Special Reports

Rescue workers, ambulances, aid sent to Joplin

Sue Jasperse won’t be showing up for her part-time job Wednesday. Instead, she’ll be part of a Kansas City-area army of help that moved swiftly to rescue, treat and aid tornado victims in Joplin, Mo.

On Monday night, the 77-year-old retired nurse was heading south in a mobile medical clinic from Heart to Heart International. The 36-foot-long vehicle — in a former life, a construction trailer — has two exam rooms and a pharmacy area where volunteers will treat basic injuries and illnesses and refer more serious cases to hospitals.

“What we’re basically trying to do is fill a void in health care down there,” said Jasperse, a Prairie Village resident who volunteered after Hurricane Katrina and the Greensburg, Kan., tornado.

Scores of Kansas City-area police officers, firefighters, paramedics and medical workers were dispatched to Joplin on Sunday and Monday. Charities, utility crews and even animal rescue groups galvanized to pitch in.

Search and rescue teams from area police and fire departments — big and small — hit the road. Fifty firefighters from the Kansas City Fire Department left within 3½ hours of the tornado Sunday night to conduct grid searches in the ravaged city.

“Our task force is assigned to multiple square blocks. We are going building by building conducting searches and moving heavy debris to see if any victims can be found and treated,” said Chief Smokey Dyer.

The Harrisonville Police Department planned to send six officers Monday who will work in teams of two, said Lt. Wayne Schraml. First, Police Chief John Hofer made a quick trip to the store to pick up shovels, gloves and other items.

Kansas City police sent about 30 officers to help, including a squad of traffic officers, two tactical teams and three workers who will help with radio communication. Maj. Robin Houston, who is a member of a canine search and rescue organization, also took her specially trained dog to Joplin.

Approximately 140 Missouri National Guardsmen also were assisting in search and rescue missions.

Dozens of local ambulances headed south. Even retirement community John Knox Village in Lee’s Summit dispatched an ambulance and a three-member crew.

Emergency workers weren’t the only helpers. Missouri Gas Energy, which serves most of the natural-gas customers in Joplin, on Monday started sending extra crews from the area to deal with emergencies and begin the long-term job of rebuilding part of the city’s infrastructure, said MGE spokesman Jason Fulp.

About 60 KCP crew members will drive to Joplin today to assist, too.

Cell phone coverage in the Joplin area was spotty, so Sprint, AT and Verizon Wireless sent mobile cell towers to restore service. They also were using generators to restore power to cell towers and get them running again.

Animal rescue teams from Wayside Waifs in Kansas City, Spay Neuter Kansas City and No More Homeless Pets KC and Animal Haven, both in Merriam, showed up to help.

Charities geared toward humans mobilized, too, of course. The Salvation Army sent four mobile feeding kitchens, each capable of serving 2,000 meals a day to relief workers and victims.

The Salvation Army also set up two mobile feeding kitchens — one stationary and the other roaming — to serve meals, snacks and cold drinks to more than 250 people in Reading, Kan. That city was nearly demolished by a tornado late Saturday.

Jasperse, the nurse from Prairie Village, went to Joplin with Heart to Heart International’s mobile health clinic. The Olathe-based group also sent a team of medical volunteers to Joplin Sunday night.
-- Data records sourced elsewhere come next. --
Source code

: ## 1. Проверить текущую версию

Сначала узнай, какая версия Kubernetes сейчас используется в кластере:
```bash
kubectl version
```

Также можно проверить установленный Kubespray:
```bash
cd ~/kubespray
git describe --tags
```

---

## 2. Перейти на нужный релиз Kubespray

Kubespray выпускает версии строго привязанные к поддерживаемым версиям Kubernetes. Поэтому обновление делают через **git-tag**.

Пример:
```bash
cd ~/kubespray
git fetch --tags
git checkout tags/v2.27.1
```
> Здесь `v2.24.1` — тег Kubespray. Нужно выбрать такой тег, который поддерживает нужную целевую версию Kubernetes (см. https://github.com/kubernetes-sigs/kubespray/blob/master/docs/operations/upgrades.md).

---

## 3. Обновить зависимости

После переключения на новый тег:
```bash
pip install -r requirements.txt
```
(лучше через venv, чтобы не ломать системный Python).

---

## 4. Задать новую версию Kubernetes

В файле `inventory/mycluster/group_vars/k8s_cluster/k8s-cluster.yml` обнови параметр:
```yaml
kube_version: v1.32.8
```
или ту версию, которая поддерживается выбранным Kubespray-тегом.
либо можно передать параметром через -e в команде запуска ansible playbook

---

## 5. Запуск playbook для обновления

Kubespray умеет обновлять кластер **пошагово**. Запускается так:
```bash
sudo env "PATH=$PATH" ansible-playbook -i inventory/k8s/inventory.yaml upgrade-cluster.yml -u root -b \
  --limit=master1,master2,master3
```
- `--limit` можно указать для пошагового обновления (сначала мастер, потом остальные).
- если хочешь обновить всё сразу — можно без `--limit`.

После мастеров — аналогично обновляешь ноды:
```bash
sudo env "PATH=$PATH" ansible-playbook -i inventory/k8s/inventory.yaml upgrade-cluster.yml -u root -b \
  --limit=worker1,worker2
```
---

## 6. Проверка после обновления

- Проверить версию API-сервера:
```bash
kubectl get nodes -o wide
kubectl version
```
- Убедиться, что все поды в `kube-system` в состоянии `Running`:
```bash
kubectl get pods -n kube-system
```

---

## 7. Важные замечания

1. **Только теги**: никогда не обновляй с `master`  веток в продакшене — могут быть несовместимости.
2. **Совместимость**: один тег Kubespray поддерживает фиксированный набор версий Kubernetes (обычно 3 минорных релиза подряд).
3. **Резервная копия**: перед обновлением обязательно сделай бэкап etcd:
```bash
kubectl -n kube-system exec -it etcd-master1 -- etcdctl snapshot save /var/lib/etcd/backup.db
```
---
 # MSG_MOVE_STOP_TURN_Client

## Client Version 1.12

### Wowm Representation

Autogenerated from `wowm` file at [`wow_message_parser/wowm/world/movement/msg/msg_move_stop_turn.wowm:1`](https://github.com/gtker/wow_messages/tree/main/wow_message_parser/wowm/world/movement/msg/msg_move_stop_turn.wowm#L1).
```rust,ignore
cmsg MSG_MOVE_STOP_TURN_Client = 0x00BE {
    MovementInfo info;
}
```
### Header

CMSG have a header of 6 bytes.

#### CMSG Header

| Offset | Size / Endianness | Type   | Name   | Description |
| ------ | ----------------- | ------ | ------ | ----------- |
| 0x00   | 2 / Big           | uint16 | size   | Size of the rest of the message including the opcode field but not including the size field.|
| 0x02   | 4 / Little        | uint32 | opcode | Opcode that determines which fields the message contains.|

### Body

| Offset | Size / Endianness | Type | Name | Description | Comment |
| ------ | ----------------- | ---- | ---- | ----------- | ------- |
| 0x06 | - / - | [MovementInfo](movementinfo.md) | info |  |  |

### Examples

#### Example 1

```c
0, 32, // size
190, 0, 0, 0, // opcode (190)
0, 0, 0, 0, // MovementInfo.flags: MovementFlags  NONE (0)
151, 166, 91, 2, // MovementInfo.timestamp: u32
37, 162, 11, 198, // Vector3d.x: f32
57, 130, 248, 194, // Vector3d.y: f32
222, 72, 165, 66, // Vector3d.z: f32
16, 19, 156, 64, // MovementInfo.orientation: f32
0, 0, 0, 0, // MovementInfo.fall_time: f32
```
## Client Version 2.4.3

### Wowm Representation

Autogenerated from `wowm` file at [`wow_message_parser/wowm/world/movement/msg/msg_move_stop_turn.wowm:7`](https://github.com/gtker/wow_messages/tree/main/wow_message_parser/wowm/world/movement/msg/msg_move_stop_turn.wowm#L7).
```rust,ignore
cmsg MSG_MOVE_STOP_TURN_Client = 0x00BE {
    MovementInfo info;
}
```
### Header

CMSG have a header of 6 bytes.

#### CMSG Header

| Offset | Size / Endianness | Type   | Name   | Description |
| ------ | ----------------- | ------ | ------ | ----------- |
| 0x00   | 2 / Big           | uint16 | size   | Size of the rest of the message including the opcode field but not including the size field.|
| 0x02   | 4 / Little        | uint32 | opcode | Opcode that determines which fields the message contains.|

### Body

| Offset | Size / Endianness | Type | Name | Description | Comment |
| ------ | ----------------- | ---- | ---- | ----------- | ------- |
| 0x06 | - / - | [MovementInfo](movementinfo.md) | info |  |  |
The mobile health clinic has a waiting room, a scrub station and two exam rooms.

Beyond the medical care, Jasperse expects that she’ll be doing a lot of listening. People who survive major disasters need to talk about what has happened to them. “One big thing people need in this situation is for people to listen to them,” Jasperse said.


A Riverside police officer was injured Monday by lightning while helping with rescue and recovery efforts in Joplin, Riverside Public Safety said.
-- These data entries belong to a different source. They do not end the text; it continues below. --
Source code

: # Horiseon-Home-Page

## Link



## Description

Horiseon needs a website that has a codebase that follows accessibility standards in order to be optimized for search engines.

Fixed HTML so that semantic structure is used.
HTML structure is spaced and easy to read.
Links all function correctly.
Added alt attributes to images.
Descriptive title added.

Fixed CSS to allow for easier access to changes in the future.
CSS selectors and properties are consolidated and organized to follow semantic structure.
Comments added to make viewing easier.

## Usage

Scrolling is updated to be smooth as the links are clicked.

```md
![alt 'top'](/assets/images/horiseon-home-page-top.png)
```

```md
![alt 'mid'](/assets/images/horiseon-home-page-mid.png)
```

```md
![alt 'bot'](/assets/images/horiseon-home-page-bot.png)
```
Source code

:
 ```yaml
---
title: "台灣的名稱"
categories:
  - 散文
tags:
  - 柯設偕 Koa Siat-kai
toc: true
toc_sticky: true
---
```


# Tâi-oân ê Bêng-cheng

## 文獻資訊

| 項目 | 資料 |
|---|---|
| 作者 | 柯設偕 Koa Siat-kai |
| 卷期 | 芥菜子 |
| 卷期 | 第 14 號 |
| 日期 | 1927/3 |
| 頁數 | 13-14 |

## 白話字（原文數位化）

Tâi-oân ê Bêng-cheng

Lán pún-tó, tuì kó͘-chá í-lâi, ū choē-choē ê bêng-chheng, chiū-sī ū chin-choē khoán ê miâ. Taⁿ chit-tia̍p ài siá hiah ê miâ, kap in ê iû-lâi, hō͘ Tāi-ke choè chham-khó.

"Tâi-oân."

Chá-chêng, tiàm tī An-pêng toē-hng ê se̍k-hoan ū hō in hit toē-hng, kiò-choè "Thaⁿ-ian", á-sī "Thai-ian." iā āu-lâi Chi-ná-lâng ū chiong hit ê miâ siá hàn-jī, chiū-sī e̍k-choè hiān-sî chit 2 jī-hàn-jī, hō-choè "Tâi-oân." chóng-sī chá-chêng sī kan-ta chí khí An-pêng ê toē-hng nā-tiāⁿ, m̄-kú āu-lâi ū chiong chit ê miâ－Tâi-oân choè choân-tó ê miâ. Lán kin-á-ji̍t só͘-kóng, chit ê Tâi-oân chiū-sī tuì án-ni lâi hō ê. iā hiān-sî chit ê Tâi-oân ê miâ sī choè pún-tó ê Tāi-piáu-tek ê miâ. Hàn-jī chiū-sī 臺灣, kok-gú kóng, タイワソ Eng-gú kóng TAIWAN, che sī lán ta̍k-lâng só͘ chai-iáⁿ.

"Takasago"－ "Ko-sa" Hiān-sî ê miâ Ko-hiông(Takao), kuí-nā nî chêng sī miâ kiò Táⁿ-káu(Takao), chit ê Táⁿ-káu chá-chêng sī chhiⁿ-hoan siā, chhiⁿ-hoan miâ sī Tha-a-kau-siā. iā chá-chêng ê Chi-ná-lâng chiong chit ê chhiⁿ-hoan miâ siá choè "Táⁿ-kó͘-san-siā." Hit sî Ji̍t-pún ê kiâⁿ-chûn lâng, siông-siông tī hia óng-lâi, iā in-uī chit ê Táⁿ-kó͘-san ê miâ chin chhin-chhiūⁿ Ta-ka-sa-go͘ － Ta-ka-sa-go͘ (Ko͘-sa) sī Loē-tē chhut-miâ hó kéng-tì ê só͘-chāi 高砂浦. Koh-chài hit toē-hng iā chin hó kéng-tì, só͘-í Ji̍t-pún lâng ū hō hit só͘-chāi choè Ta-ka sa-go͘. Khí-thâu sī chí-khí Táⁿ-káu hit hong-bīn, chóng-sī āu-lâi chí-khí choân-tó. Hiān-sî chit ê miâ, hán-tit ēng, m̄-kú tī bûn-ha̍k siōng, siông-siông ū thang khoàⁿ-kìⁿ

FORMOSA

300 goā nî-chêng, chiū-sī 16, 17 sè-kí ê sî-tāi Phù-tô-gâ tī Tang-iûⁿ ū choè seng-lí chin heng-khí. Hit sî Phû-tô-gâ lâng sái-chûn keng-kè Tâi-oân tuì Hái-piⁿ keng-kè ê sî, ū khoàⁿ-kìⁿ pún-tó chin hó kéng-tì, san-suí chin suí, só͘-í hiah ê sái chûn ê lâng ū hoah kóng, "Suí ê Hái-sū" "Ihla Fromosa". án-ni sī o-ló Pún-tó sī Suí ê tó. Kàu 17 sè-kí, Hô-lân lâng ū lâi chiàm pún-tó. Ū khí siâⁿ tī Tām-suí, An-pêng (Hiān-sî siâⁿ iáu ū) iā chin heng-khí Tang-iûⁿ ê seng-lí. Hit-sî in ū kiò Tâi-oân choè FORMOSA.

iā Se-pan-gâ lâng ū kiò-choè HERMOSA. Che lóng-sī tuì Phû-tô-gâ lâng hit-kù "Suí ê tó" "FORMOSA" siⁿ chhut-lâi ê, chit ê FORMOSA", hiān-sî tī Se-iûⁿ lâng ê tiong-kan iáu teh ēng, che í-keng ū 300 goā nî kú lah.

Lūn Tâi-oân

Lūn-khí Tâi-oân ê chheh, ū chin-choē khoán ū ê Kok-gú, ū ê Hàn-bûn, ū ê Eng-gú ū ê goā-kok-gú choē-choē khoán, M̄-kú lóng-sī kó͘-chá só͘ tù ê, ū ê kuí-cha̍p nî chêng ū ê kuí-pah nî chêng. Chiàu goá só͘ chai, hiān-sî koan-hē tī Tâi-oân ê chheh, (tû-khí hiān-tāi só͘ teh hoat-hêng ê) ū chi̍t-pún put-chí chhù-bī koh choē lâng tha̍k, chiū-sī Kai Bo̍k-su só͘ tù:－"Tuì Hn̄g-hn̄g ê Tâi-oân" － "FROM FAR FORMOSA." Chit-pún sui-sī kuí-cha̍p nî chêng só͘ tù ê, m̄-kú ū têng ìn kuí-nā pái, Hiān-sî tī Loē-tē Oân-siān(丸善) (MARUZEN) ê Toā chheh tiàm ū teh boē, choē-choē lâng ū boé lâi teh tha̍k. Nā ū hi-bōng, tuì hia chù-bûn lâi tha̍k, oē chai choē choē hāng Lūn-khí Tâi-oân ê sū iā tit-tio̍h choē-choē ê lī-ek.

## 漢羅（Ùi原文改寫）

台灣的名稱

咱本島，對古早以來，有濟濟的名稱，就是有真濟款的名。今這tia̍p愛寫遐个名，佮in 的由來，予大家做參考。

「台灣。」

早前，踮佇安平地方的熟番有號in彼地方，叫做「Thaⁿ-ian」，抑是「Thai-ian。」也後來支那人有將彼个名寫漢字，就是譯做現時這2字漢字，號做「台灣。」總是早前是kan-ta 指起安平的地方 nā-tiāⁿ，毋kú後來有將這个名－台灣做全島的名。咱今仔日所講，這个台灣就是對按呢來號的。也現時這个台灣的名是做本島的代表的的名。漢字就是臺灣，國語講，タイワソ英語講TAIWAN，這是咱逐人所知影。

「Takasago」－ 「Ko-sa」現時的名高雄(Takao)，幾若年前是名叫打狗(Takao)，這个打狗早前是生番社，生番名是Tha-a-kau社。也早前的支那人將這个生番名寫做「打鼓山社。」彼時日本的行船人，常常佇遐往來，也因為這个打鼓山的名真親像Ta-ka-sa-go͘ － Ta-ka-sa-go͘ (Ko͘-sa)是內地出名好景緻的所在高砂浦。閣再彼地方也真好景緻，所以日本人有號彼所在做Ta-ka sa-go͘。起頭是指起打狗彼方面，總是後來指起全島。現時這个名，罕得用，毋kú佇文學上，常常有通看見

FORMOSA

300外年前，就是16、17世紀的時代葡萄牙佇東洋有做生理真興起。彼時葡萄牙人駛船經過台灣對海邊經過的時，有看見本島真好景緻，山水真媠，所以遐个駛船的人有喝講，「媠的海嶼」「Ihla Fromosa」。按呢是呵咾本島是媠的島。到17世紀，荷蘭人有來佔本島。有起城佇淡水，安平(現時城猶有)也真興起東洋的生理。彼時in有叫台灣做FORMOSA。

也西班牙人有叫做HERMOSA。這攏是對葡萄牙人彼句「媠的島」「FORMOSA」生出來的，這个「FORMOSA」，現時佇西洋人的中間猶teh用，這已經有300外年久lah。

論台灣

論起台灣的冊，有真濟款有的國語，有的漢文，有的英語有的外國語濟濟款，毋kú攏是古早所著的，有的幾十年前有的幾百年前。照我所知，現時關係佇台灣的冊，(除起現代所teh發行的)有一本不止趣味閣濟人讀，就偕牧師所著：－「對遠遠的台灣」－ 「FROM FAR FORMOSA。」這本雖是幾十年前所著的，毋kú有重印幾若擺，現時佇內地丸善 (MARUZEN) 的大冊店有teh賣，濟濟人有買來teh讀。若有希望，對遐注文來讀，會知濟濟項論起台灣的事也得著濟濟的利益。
The officer, 31, was being treated at a hospital there with “significant” injuries. He was standing next to an all-terrain vehicle when lightning struck the ground next to him.

The injured officer, who was not named but who has worked in Riverside more than four years, is one of four Riverside police officers in Joplin. The city also sent six public-works staffers and two firefighters to help with recovery.